(Data items)

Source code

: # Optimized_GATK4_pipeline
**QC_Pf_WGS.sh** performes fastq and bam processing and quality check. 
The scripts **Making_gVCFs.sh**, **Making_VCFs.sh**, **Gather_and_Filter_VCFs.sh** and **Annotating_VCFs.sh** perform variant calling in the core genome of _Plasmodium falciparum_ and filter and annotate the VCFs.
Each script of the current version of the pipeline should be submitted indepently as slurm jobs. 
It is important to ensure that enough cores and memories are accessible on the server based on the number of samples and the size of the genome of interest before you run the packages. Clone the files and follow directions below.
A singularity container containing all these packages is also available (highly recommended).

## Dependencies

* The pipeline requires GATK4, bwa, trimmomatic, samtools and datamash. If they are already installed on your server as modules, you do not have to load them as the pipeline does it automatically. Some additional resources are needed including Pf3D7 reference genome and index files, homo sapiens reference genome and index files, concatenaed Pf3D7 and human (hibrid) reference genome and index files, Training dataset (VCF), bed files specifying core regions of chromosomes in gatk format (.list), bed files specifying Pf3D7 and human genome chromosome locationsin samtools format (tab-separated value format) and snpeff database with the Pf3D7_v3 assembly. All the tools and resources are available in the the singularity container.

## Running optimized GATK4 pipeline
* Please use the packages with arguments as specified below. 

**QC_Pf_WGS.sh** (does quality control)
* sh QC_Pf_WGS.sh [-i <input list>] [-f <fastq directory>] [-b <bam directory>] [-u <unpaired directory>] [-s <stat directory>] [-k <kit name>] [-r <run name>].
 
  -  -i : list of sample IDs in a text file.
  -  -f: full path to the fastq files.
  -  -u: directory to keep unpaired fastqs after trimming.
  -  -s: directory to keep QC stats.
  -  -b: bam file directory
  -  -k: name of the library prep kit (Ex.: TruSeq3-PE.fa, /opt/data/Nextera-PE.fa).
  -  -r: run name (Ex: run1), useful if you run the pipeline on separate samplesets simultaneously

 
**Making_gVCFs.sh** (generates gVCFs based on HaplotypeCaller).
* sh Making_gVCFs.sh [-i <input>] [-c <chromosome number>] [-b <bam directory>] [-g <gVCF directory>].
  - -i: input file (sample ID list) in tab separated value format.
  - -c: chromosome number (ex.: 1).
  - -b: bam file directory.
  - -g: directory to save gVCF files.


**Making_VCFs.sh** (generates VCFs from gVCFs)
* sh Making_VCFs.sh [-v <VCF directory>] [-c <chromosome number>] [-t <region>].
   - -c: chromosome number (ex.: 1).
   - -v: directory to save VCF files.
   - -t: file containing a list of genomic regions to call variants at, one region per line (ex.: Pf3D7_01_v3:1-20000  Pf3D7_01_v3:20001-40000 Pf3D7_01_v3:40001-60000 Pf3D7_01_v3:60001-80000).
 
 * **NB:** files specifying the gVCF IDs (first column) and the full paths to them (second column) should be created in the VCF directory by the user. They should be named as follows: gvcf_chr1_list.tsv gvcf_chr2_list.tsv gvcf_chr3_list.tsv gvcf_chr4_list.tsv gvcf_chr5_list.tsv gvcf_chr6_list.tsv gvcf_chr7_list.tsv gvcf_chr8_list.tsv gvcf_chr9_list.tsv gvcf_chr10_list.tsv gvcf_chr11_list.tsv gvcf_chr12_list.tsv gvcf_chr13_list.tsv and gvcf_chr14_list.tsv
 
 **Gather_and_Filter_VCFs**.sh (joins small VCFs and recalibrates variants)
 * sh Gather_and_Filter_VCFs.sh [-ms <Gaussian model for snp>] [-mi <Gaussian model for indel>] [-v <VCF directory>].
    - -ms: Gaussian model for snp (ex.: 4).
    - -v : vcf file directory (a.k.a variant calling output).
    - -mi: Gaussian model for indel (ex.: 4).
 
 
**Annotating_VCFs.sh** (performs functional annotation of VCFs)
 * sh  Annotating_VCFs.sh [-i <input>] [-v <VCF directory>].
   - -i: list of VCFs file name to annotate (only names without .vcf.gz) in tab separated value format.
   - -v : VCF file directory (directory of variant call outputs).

• WHAT IS EXPECTED:
The data above should be duplicated exactly and completely.

• WRITTEN ANSWER:
Source code

: # Optimized_GATK4_pipeline
**QC_Pf_WGS.sh** performes fastq and bam processing and quality check. 
The scripts **Making_gVCFs.sh**, **Making_VCFs.sh**, **Gather_and_Filter_VCFs.sh** and **Annotating_VCFs.sh** perform variant calling in the core genome of _Plasmodium falciparum_ and filter and annotate the VCFs.
Each script of the current version of the pipeline should be submitted indepently as slurm jobs. 
It is important to ensure that enough cores and memories are accessible on the server based on the number of samples and the size of the genome of interest before you run the packages. Clone the files and follow directions below.
A singularity container containing all these packages is also available (highly recommended).

## Dependencies

* The pipeline requires GATK4, bwa, trimmomatic, samtools and datamash. If they are already installed on your server as modules, you do not have to load them as the pipeline does it automatically. Some additional resources are needed including Pf3D7 reference genome and index files, homo sapiens reference genome and index files, concatenaed Pf3D7 and human (hibrid) reference genome and index files, Training dataset (VCF), bed files specifying core regions of chromosomes in gatk format (.list), bed files specifying Pf3D7 and human genome chromosome locationsin samtools format (tab-separated value format) and snpeff database with the Pf3D7_v3 assembly. All the tools and resources are available in the the singularity container.

## Running optimized GATK4 pipeline
* Please use the packages with arguments as specified below. 

**QC_Pf_WGS.sh** (does quality control)
* sh QC_Pf_WGS.sh [-i <input list>] [-f <fastq directory>] [-b <bam directory>] [-u <unpaired directory>] [-s <stat directory>] [-k <kit name>] [-r <run name>].
 
  -  -i : list of sample IDs in a text file.
  -  -f: full path to the fastq files.
  -  -u: directory to keep unpaired fastqs after trimming.
  -  -s: directory to keep QC stats.
  -  -b: bam file directory
  -  -k: name of the library prep kit (Ex.: TruSeq3-PE.fa, /opt/data/Nextera-PE.fa).
  -  -r: run name (Ex: run1), useful if you run the pipeline on separate samplesets simultaneously

 
**Making_gVCFs.sh** (generates gVCFs based on HaplotypeCaller).
* sh Making_gVCFs.sh [-i <input>] [-c <chromosome number>] [-b <bam directory>] [-g <gVCF directory>].
  - -i: input file (sample ID list) in tab separated value format.
  - -c: chromosome number (ex.: 1).
  - -b: bam file directory.
  - -g: directory to save gVCF files.


**Making_VCFs.sh** (generates VCFs from gVCFs)
* sh Making_VCFs.sh [-v <VCF directory>] [-c <chromosome number>] [-t <region>].
   - -c: chromosome number (ex.: 1).
   - -v: directory to save VCF files.
   - -t: file containing a list of genomic regions to call variants at, one region per line (ex.: Pf3D7_01_v3:1-20000  Pf3D7_01_v3:20001-40000 Pf3D7_01_v3:40001-60000 Pf3D7_01_v3:60001-80000).
 
 * **NB:** files specifying the gVCF IDs (first column) and the full paths to them (second column) should be created in the VCF directory by the user. They should be named as follows: gvcf_chr1_list.tsv gvcf_chr2_list.tsv gvcf_chr3_list.tsv gvcf_chr4_list.tsv gvcf_chr5_list.tsv gvcf_chr6_list.tsv gvcf_chr7_list.tsv gvcf_chr8_list.tsv gvcf_chr9_list.tsv gvcf_chr10_list.tsv gvcf_chr11_list.tsv gvcf_chr12_list.tsv gvcf_chr13_list.tsv and gvcf_chr14_list.tsv
 
 **Gather_and_Filter_VCFs**.sh (joins small VCFs and recalibrates variants)
 * sh Gather_and_Filter_VCFs.sh [-ms <Gaussian model for snp>] [-mi <Gaussian model for indel>] [-v <VCF directory>].
    - -ms: Gaussian model for snp (ex.: 4).
    - -v : vcf file directory (a.k.a variant calling output).
    - -mi: Gaussian model for indel (ex.: 4).
 
 
**Annotating_VCFs.sh** (performs functional annotation of VCFs)
 * sh  Annotating_VCFs.sh [-i <input>] [-v <VCF directory>].
   - -i: list of VCFs file name to annotate (only names without .vcf.gz) in tab separated value format.
   - -v : VCF file directory (directory of variant call outputs).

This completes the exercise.